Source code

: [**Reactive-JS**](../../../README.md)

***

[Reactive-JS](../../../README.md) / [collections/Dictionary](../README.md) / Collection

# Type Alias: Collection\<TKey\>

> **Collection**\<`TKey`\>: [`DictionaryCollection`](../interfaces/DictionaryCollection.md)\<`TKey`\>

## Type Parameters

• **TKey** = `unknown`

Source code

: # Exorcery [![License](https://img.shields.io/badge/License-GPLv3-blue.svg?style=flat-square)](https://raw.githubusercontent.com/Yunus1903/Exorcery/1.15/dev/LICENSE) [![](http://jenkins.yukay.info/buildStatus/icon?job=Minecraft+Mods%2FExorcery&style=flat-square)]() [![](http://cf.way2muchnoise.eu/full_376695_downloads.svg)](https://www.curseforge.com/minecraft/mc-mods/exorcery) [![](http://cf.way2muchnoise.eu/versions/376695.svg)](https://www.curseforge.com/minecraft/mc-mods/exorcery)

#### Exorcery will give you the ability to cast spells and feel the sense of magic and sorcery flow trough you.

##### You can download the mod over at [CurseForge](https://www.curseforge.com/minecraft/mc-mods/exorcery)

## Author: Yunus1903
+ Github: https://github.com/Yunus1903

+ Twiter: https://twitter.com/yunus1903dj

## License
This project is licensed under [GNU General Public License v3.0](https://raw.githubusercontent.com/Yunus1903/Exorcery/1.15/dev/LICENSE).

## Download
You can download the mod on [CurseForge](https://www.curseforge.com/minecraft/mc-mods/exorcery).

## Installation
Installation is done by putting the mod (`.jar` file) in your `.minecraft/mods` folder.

• • •

• **PROBLEM TO SOLVE**
Count the lines in the listing above that include the word "Collection", and respond with that number alone.

• **SOLUTION TO THE PROBLEM**
3